Within the listing below, the lines to output run from the one containing "### Enviroment Setup" through the one containing "grabbing the game's necessary packages"; copy them exactly and nothing else.

____

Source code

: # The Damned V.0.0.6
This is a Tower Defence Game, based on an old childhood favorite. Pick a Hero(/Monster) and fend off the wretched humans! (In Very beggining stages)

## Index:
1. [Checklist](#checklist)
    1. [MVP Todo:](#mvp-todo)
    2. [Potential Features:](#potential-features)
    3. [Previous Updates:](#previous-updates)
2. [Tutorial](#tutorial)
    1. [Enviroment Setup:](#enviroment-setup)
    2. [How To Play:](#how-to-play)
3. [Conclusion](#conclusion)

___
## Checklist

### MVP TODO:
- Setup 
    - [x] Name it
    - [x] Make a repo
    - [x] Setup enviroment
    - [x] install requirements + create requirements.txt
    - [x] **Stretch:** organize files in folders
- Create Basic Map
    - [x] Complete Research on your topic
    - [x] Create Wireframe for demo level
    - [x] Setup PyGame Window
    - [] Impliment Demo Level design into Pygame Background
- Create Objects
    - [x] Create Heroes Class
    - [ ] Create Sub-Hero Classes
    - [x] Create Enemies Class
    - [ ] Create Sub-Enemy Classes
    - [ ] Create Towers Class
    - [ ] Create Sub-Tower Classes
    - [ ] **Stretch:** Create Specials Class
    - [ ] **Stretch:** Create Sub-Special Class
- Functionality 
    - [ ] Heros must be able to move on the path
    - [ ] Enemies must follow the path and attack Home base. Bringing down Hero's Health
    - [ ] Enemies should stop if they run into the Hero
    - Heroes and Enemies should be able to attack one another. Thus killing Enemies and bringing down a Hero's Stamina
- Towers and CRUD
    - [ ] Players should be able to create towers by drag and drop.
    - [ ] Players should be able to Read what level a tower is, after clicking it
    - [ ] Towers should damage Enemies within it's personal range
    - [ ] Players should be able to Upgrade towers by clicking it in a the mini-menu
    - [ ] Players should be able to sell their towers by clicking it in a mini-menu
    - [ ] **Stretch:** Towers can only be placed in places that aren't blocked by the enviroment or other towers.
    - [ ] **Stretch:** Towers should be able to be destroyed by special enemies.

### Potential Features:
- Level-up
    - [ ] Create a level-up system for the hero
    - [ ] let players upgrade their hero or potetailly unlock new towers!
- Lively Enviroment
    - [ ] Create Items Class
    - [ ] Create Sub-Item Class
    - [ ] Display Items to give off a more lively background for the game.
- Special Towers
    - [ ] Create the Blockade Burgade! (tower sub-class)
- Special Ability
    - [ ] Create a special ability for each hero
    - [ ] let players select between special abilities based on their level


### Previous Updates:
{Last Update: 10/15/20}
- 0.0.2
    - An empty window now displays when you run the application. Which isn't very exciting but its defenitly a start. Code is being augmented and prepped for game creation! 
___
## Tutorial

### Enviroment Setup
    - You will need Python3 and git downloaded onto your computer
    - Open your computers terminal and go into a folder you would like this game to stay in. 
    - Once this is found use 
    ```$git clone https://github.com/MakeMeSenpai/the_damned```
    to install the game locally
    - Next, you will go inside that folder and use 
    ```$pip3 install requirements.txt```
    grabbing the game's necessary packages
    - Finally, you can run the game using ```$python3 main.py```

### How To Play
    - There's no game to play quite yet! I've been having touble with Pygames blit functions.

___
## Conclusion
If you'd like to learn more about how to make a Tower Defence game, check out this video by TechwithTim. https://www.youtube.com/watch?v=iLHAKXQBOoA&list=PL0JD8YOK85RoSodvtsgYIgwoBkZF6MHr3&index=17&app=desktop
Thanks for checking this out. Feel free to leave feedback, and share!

____

> [FINISHED EXERCISE]:
### Enviroment Setup
    - You will need Python3 and git downloaded onto your computer
    - Open your computers terminal and go into a folder you would like this game to stay in. 
    - Once this is found use 
    ```$git clone https://github.com/MakeMeSenpai/the_damned```
    to install the game locally
    - Next, you will go inside that folder and use 
    ```$pip3 install requirements.txt```
    grabbing the game's necessary packages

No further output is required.